Much as Mainly Mozart looks backward toward the big “M,” SummerFest usually revisits the “3 B’s”——Bach, Beethoven and Brahms. This year’s event (August 3-26) is titled “Bach, Beethoven . . . and Beyond”——but it’s the last “B” that pushes the envelope. One concert features music by Chen-Yi and Esa-Pekka Salonon, plus the West Coast premiere of two commissioned works by Joan Tower and Mark Neikrug (August 17). Another evening (August 24) brings a progressive modern-dance company called BodyVox.

SummerFest’s charismatic artistic director, famed Taiwanese- American violinist Cho-Liang Lin, marks his seventh year at the helm. A special concert honoring him will most certainly reflect his tastes. “I want to play works I love, with colleagues I admire and find congenial,” Lin says. “So our journey starts with a paraphrase of Mozart’s The Magic Flute [by Julian Malone] and ends with the sublime Brahms G Major Sextet, my personal greeting and embrace for the SummerFest audience.” That August 8 concert also features music by Ravel and Bartók.

Lin defends some of the festival’s glitzier marketing titles: “Beethoven I——The Young Hero,” “Beethoven II——Immortal Beloved,” “Beethoven III——Apotheosis.” “With the mini-Beethoven series,” he says, “I am giving the audience a look at representative chamber works from the three distinct periods of Beethoven’s creative life. It is difficult in only three concerts. If one thinks calling the early days of Beethoven in Vienna ‘Young Hero’ a purely romantic notion, then blame Maynard Solomon for naming Beethoven so in his biography. And the fact is the Septet we have on that program is written between his first and second symphony. By then, the young [heroic] Ludwig certainly had begun to venture forth more than any composer previously.

“The whole idea of the festival is to present a wide range of music and styles mixing works for voice, piano, strings, percussion and narration, woven into a coherent texture over a 21-day period.
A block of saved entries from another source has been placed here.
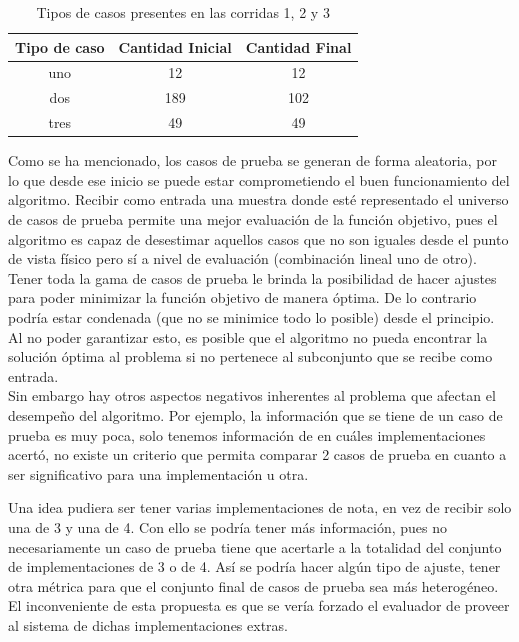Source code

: \documentclass[a4paper,12pt]{book}
\begin{document}
 	
 	\begin{table}[t]
 		\begin{center}
 			\begin{tabular}{| c | c | c |} \hline
 				Tipo de caso & Cantidad Inicial & Cantidad Final \\ \hline
 				uno & 12 & 12 \\
 				dos & 189 & 102 \\
 				tres & 49 & 49 \\ \hline
 			\end{tabular}
 			\caption{Tipos de casos presentes en las corridas 1, 2 y 3}
 			\label{tab:Tiposdecasos123}
 		\end{center}
 	\end{table}
 
 	
	Como se ha mencionado, los casos de prueba se generan de forma aleatoria, por lo que desde ese inicio se puede estar comprometiendo el buen funcionamiento del algoritmo. Recibir como entrada una muestra donde esté representado el universo de casos de prueba permite una mejor evaluación de la función objetivo, pues el algoritmo es capaz de desestimar aquellos casos que no son iguales desde el punto de vista físico pero sí a nivel de evaluación (combinación lineal uno de otro). Tener toda la gama de casos de prueba le brinda la posibilidad de hacer ajustes para poder minimizar la función objetivo de manera óptima. De lo contrario podría estar condenada (que no se minimice todo lo posible) desde el principio. Al no poder garantizar esto, es posible que el algoritmo no pueda encontrar la solución óptima al problema si no pertenece al subconjunto que se recibe como entrada. \\
	
	Sin embargo hay otros aspectos negativos inherentes al problema que afectan el desempeño del algoritmo. Por ejemplo, la información que se tiene de un caso de prueba es muy poca, solo tenemos información de en cuáles implementaciones acertó, no existe un criterio que permita comparar 2 casos de prueba en cuanto a ser significativo para una implementación u otra.
	
	Una idea pudiera ser tener varias implementaciones de nota, en vez de recibir solo una de 3 y una de 4. Con ello se podría tener más información, pues no necesariamente un caso de prueba tiene que acertarle a la totalidad del conjunto de implementaciones de 3 o de 4. Así se podría hacer algún tipo de ajuste, tener otra métrica para que el conjunto final de casos de prueba sea más heterogéneo. El inconveniente de esta propuesta es que se vería forzado el evaluador de proveer al sistema de dichas implementaciones extras.
	
\end{document}
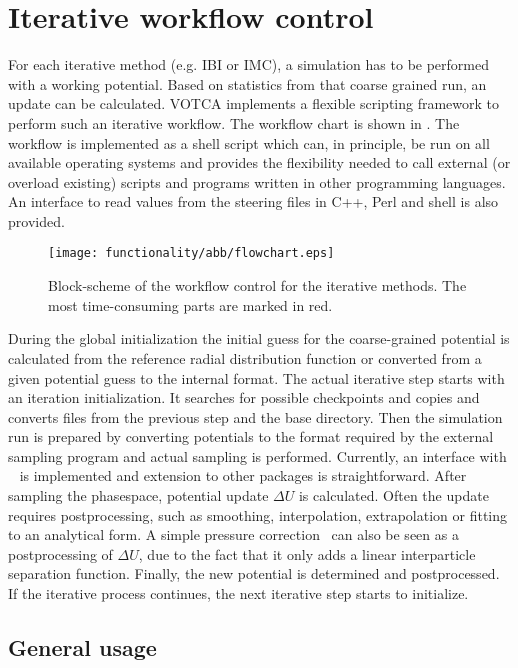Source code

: \section{Iterative workflow control}
For each iterative method (e.g. IBI or IMC), a simulation has to be performed with a working potential. Based on statistics from that coarse grained run, an update can be calculated. VOTCA implements a flexible scripting framework to perform such an iterative workflow. The workflow chart is shown in . The workflow is implemented as a shell script which can, in principle, be run on all available operating systems and provides the flexibility needed to call external (or overload existing) scripts and programs written in other programming languages. An interface to read values from the steering \xml files in C++, Perl and shell is also provided.

\begin{figure}
  \texttt{[image: functionality/abb/flowchart.eps]}
  \caption{
    \label{fig:flowchart}
    Block-scheme of the workflow control for the iterative methods. The most time-consuming parts are marked in red.
  }
\end{figure}

During the global initialization the initial guess for the coarse-grained potential is calculated from the reference radial distribution function or converted from a given potential guess to the internal format. The actual iterative step starts with an iteration initialization. It searches for possible checkpoints and copies and converts files from the previous step and the base directory. Then the simulation run is prepared by converting potentials to the format required by the external sampling program and actual sampling is performed. Currently, an interface with \gromacs~\cite{gromacs4} is implemented and extension to other packages is straightforward. After sampling the phasespace, potential update $\Delta U$ is calculated. Often the update requires postprocessing, such as smoothing, interpolation, extrapolation or fitting to an analytical form. A simple pressure correction~\cite{Reith:2003} can also be seen as a postprocessing of $\Delta U$, due to the fact that it only adds a linear interparticle separation function.
%
Finally, the new potential is determined and postprocessed. If the iterative process continues, the next iterative step starts to initialize.

\subsection{General usage}

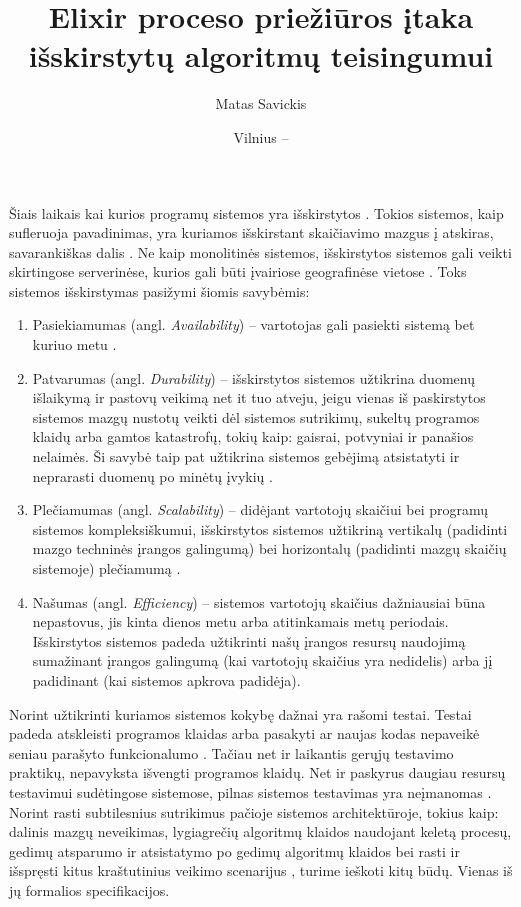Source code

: \documentclass{VUMIFPSmagistrinis}
\title{Elixir proceso priežiūros įtaka išskirstytų algoritmų teisingumui}
\author{Matas Savickis}
\date{Vilnius – \the\year}
\begin{document}

\maketitle

\tableofcontents



		Šiais laikais kai kurios programų sistemos yra išskirstytos \cite{mcr}. 
		Tokios sistemos, kaip sufleruoja pavadinimas, yra kuriamos išskirstant skaičiavimo mazgus į atskiras, savarankiškas dalis \cite{coulouris2005distributed}.
		Ne kaip monolitinės sistemos, išskirstytos sistemos gali veikti skirtingose serverinėse, kurios gali būti įvairiose geografinėse vietose \cite{shirriff2006method}.
		Toks sistemos išskirstymas pasižymi šiomis savybėmis:

		\begin{enumerate}
			\item{Pasiekiamumas (angl. {\it Availability}) -- vartotojas gali pasiekti sistemą bet kuriuo metu \cite{180327}.}
			\item{Patvarumas (angl. {\it Durability}) -- išskirstytos sistemos užtikrina duomenų išlaikymą ir pastovų veikimą net it tuo atveju, jeigu vienas iš paskirstytos sistemos mazgų nustotų veikti dėl sistemos sutrikimų, sukeltų programos klaidų arba gamtos katastrofų, tokių kaip: gaisrai, potvyniai ir panašios nelaimės. Ši savybė taip pat užtikrina sistemos gebėjimą atsistatyti ir neprarasti duomenų po minėtų įvykių \cite{5470366}.}
			\item{Plečiamumas (angl. {\it Scalability}) -- didėjant vartotojų skaičiui bei programų sistemos kompleksiškumui, išskirstytos sistemos užtikriną vertikalų (padidinti mazgo techninės įrangos galingumą) bei horizontalų (padidinti mazgų skaičių sistemoje) plečiamumą \cite{862209}.}
			\item{Našumas (angl. {\it Efficiency}) -- sistemos vartotojų skaičius dažniausiai būna nepastovus, jis kinta dienos metu arba atitinkamais metų periodais. Išskirstytos sistemos padeda užtikrinti našų įrangos resursų naudojimą sumažinant įrangos galingumą (kai vartotojų skaičius yra nedidelis) arba jį padidinant (kai sistemos apkrova padidėja).}
		\end{enumerate}

		Norint užtikrinti kuriamos sistemos kokybę dažnai yra rašomi testai. 
		Testai padeda atskleisti programos klaidas arba pasakyti ar naujas kodas nepaveikė seniau parašyto funkcionalumo \cite{819971}.
		Tačiau net ir laikantis gerųjų testavimo praktikų, nepavyksta išvengti programos klaidų.
		Net ir paskyrus daugiau resursų testavimui sudėtingose sistemose, pilnas sistemos testavimas yra neįmanomas \cite{sullivan2004software}.
		Norint rasti subtilesnius sutrikimus pačioje sistemos architektūroje, tokius kaip: dalinis mazgų neveikimas, lygiagrečių algoritmų klaidos naudojant keletą procesų, gedimų atsparumo ir atsistatymo po gedimų algoritmų klaidos bei rasti ir išspręsti kitus kraštutinius veikimo scenarijus \cite{newcombe2014use}, turime ieškoti kitų būdų. 
		Vienas iš jų formalios specifikacijos.
\end{document}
And to that extent, I think the content of SummerFest has achieved that.”

Indeed, festival programming embraces music by Aaron Copland and Samuel Barber (August 10), an all-Schubert evening (August 12), a whole concert of Shakespeare lyrics set to music by an amazing array of composers (August 18) and some veddy, veddy British composers, Sir Edgar Elgar and Sir William Walton——although be warned: One Walton piece, Façade (1929), with its amusingly surreal spoken recitations, is probably the first appearance of hip-hop known in English.

There are also big baroque cycles this year——Vivaldi’s The Seasons with Sarah Chang (August 15) and the complete Bach Brandenburg Concertos (August 26). The established artists make a dazzling lineup. Seeing is believing at ljms.com.